Chade on 14/5/2013 at 06:08
jtr, I think everyone in the known universe would agree that EM should avoid your strawman cover system. Thankfully, there's no real evidence suggesting that's what the twitter post was suggesting. (Apart from mere existence hip-high walls ... which are a perfectly natural thing to sneak behind, as long as they aren't overused.)
I doubt you'll see the same "convienient" architecture littered everywhere in thief. With the ability to hide in shadows, the level designers won't have to rely so strongly on that sort of thing.
(BTW, I doubt the cover system in DX:HR had hard-coded "cover zones" either. I would bet it was calculated dynamically, similar to the implementation of mantling in thief. But that's not very relevant to our discussion.)
Renzatic on 14/5/2013 at 06:40
Quote Posted by Chade
(BTW, I doubt the cover system in DX:HR had hard-coded "cover zones" either. I would bet it was calculated dynamically, similar to the implementation of mantling in thief. But that's not very relevant to our discussion.)
HR was fairly clever about it's cover system. Most of the time, the objects you could crouch behind blended seamlessly into the environment. There was never a moment where you'd walk into a room with a bunch of conveniently placed, identically sized crates in the middle of a hotel lobby and think "oh, I'm about to get into a gun fight".
Mass Effect did this, and it was horrible. DX was much more smart with its level design.
Chade on 14/5/2013 at 12:41
Heywood, sorry I didn't respond to you earlier. I wanted to double check my idea of what a modal interface was first:
Quote Posted by Jef Raskin in The Humane Interface (via wikipedia :p)
An human-machine interface is modal with respect to a given gesture when (1) the current state of the interface is not the user's locus of attention and (2) the interface will execute one among several different responses to the gesture, depending on the system's current state.
Quote Posted by heywood
It doesn't necessarily imply switching to 3rd person to show you hiding behind something. I agree it's likely to be modal. But then again, toggling in and out of crouch is modal. So is a walk/run toggle.
Obviously I agree that the cover system doesn't necesarily imply switching to 3rd person (and in fact, I think it's more likely then not to be 1st person).
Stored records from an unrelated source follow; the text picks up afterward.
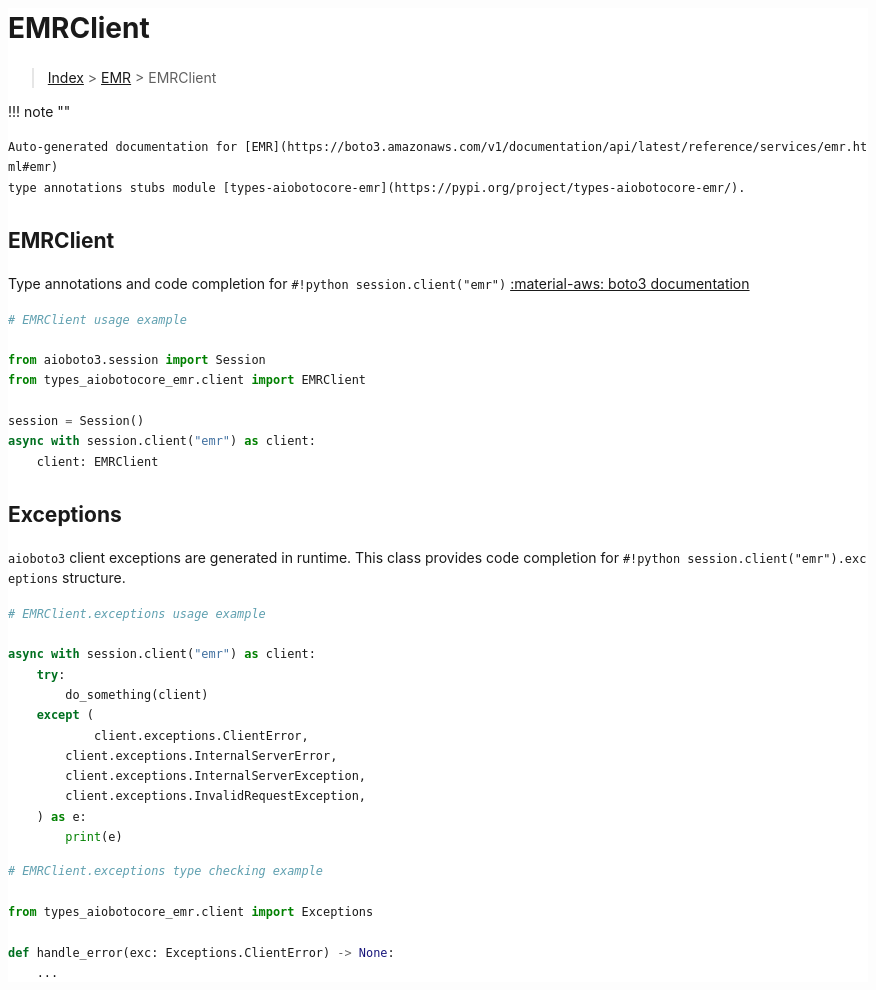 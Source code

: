 # EMRClient

> [Index](../README.md) > [EMR](./README.md) > EMRClient

!!! note ""

    Auto-generated documentation for [EMR](https://boto3.amazonaws.com/v1/documentation/api/latest/reference/services/emr.html#emr)
    type annotations stubs module [types-aiobotocore-emr](https://pypi.org/project/types-aiobotocore-emr/).

## EMRClient

Type annotations and code completion for `#!python session.client("emr")`
[:material-aws: boto3 documentation](https://boto3.amazonaws.com/v1/documentation/api/latest/reference/services/emr.html#EMR.Client)

```python
# EMRClient usage example

from aioboto3.session import Session
from types_aiobotocore_emr.client import EMRClient

session = Session()
async with session.client("emr") as client:
    client: EMRClient
```

## Exceptions


`aioboto3` client exceptions are generated in runtime.
This class provides code completion for `#!python session.client("emr").exceptions` structure.

```python
# EMRClient.exceptions usage example

async with session.client("emr") as client:
    try:
        do_something(client)
    except (
            client.exceptions.ClientError,
        client.exceptions.InternalServerError,
        client.exceptions.InternalServerException,
        client.exceptions.InvalidRequestException,
    ) as e:
        print(e)
```

```python
# EMRClient.exceptions type checking example

from types_aiobotocore_emr.client import Exceptions

def handle_error(exc: Exceptions.ClientError) -> None:
    ...
```
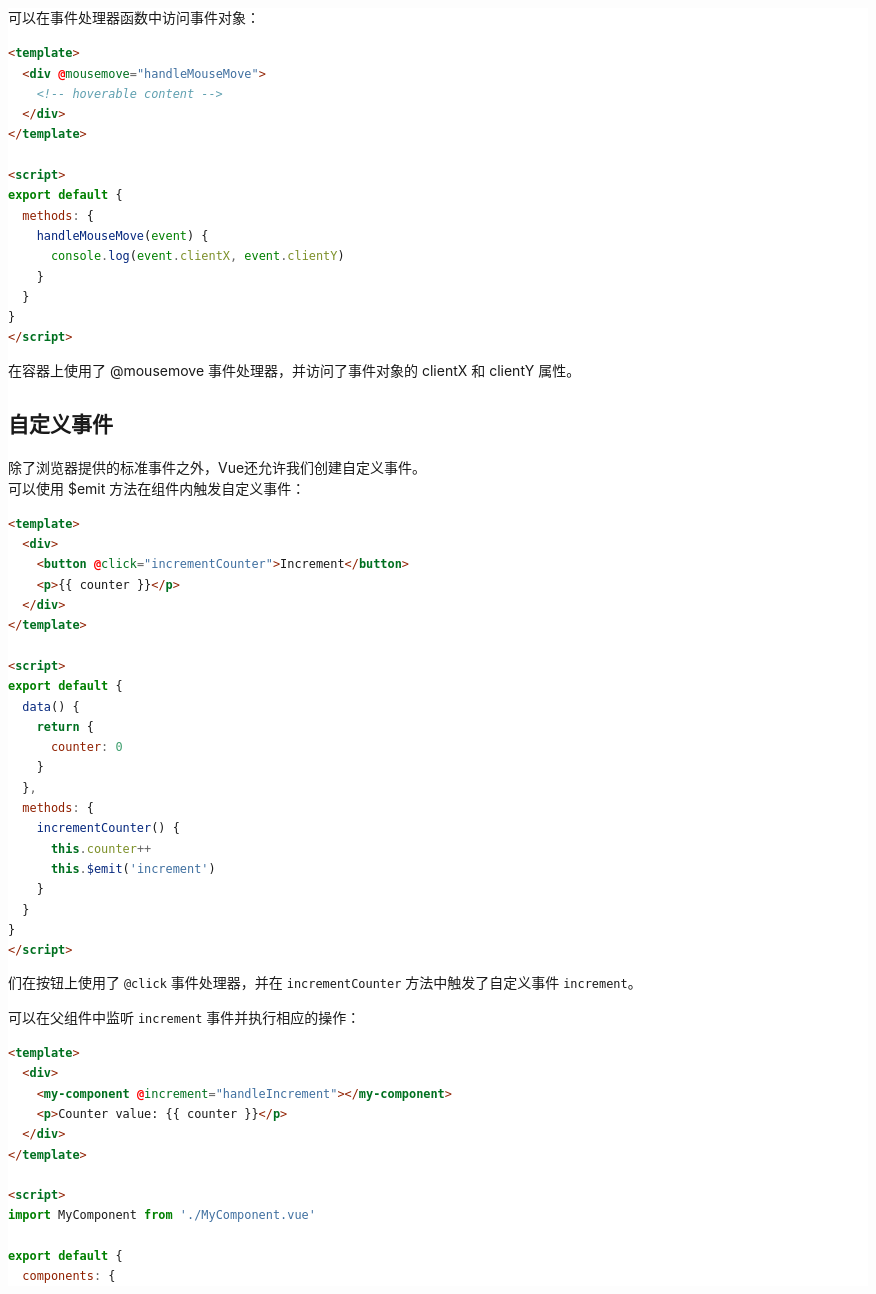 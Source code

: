 可以在事件处理器函数中访问事件对象：

``` html
<template>
  <div @mousemove="handleMouseMove">
    <!-- hoverable content -->
  </div>
</template>

<script>
export default {
  methods: {
    handleMouseMove(event) {
      console.log(event.clientX, event.clientY)
    }
  }
}
</script>
``` 
在容器上使用了 @mousemove 事件处理器，并访问了事件对象的 clientX 和 clientY 属性。

## 自定义事件

除了浏览器提供的标准事件之外，Vue还允许我们创建自定义事件。<br>
可以使用 $emit 方法在组件内触发自定义事件：

``` html
<template>
  <div>
    <button @click="incrementCounter">Increment</button>
    <p>{{ counter }}</p>
  </div>
</template>

<script>
export default {
  data() {
    return {
      counter: 0
    }
  },
  methods: {
    incrementCounter() {
      this.counter++
      this.$emit('increment')
    }
  }
}
</script>
``` 
们在按钮上使用了 `@click` 事件处理器，并在 `incrementCounter` 方法中触发了自定义事件 `increment`。<br>

可以在父组件中监听 `increment` 事件并执行相应的操作：
``` html
<template>
  <div>
    <my-component @increment="handleIncrement"></my-component>
    <p>Counter value: {{ counter }}</p>
  </div>
</template>

<script>
import MyComponent from './MyComponent.vue'

export default {
  components: {
```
However, toggling crouch isn't what I was thinking of when saying the cover system was likely to be modal. Toggling crouch does obviously change the mode of one part of the game's state, but the different modes have a minimal effect on other user commands (it does affect the speed of and range of other movement commands, but IMO this is not significant enough to make the crouch toggle a modal interface).
DX:HR's cover system, on the other hand, very much met criteria (2) from Raskin's definition: the forward, jump, and even strafe commands, all had significantly different effects while the user had cover system enabled. Whether it met criteria (1) isn't so clear. I guess when I call a game's interface modal, I'm really thinking more about criteria (2).
Quote Posted by heywood
I like the idea of a peek move: if you approach an object or wall while crouching and then hold the forward key while against it, your character peeks over the top. If you approach the same object while not crouching then you mantle instead. For peeking around corners, you stay up against the wall and press the strafe key near the corner. You don't need a toggle to "stick" the player to the wall if it's all done in 1st person.
Thanks!
I was imagining something considerably less ambitious: with a dedicated button for peek mode. The player is in peek mode whenever they hold this button down. The player can move around as per normal while in peek mode. When he/she is in peek mode they will peek around any nearby edge close to the center of his view. Peek mode has no effect if there is no suitable edge or the player is going above a certain speed.
Getting rid of the dedicated button, as you suggest, would be awesome ... but I guess I'd have to play it to be convinced that it could be implemented well. I'd be worried that I'd want to strafe away from some surface, but the interface would assume I wanted to peek around it instead.